**EXTRACTED INFORMATION:**
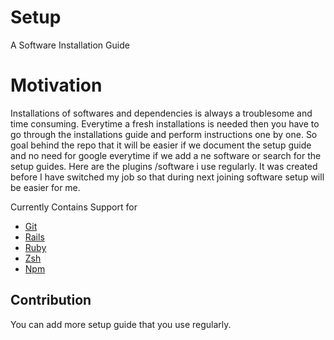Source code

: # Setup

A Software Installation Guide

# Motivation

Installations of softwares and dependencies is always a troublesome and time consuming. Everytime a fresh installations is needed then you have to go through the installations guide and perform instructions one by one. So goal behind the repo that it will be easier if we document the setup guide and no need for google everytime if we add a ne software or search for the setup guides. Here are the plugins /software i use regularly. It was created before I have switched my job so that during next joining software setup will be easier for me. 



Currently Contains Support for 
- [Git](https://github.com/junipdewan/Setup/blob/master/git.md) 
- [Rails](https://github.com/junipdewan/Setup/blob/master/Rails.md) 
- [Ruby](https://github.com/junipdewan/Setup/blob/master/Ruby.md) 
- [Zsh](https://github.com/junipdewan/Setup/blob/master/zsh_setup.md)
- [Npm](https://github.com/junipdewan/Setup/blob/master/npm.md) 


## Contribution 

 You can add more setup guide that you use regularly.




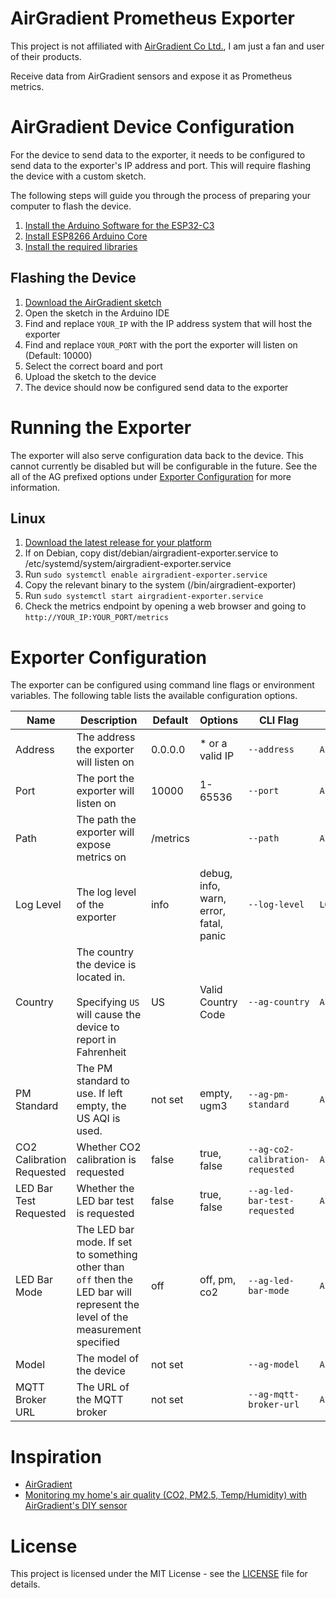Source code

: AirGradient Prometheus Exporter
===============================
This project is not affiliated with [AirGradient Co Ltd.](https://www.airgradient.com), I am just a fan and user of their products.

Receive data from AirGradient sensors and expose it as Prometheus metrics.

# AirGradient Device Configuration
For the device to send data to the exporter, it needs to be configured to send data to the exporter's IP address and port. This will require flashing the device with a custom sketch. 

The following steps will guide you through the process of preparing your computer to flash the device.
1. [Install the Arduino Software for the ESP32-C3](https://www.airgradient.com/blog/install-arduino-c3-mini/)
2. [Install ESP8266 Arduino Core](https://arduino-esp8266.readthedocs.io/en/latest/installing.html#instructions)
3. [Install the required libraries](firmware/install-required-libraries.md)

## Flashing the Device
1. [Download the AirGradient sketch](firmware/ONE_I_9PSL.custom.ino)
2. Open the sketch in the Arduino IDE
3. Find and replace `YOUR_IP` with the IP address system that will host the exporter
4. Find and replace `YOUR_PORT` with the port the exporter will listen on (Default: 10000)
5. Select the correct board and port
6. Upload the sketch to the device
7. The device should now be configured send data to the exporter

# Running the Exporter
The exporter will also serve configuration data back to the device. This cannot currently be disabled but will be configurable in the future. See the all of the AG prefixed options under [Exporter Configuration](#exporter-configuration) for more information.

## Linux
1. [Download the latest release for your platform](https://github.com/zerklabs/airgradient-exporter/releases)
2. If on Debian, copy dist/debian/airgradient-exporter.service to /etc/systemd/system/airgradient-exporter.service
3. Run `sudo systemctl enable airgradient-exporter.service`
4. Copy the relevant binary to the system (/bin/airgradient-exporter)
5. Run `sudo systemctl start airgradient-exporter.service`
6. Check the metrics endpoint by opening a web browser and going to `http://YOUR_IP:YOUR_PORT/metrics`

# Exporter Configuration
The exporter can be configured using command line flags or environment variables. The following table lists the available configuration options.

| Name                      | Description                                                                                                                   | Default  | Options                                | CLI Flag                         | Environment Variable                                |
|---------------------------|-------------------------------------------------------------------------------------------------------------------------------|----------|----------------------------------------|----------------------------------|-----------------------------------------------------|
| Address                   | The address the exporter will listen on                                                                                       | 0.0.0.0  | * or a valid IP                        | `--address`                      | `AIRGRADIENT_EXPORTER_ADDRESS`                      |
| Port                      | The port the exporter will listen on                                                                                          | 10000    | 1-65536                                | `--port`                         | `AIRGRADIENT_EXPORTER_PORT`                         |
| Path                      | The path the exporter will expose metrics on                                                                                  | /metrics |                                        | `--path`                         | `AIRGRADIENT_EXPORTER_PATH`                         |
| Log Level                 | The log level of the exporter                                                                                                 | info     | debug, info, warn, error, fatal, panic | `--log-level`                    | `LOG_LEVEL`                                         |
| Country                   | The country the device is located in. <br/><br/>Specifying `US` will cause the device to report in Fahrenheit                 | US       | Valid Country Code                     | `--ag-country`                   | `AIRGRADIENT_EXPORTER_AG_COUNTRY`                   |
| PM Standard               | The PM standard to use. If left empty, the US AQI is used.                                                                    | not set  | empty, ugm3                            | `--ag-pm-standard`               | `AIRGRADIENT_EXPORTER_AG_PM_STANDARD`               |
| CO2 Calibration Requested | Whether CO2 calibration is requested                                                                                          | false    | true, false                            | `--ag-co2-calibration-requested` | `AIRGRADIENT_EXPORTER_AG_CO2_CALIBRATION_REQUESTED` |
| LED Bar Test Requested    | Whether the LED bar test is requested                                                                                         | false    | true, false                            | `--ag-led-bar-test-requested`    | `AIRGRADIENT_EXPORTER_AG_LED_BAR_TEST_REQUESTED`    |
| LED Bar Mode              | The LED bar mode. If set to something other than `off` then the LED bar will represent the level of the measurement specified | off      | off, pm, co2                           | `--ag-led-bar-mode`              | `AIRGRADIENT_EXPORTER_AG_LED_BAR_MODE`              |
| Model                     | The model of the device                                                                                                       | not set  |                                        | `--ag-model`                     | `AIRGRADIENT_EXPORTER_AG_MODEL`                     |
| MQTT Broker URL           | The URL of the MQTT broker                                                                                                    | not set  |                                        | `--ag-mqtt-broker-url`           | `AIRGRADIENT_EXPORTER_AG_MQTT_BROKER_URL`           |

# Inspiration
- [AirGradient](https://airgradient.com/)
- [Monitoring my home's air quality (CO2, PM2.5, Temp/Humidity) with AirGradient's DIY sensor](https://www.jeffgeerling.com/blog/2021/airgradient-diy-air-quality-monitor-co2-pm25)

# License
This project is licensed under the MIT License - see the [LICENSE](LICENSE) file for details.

**TASK PROMPT:** Look through the material above for "Find" and copy the lines that have it.

**OUTPUT:**
3. Find and replace `YOUR_IP` with the IP address system that will host the exporter
4. Find and replace `YOUR_PORT` with the port the exporter will listen on (Default: 10000)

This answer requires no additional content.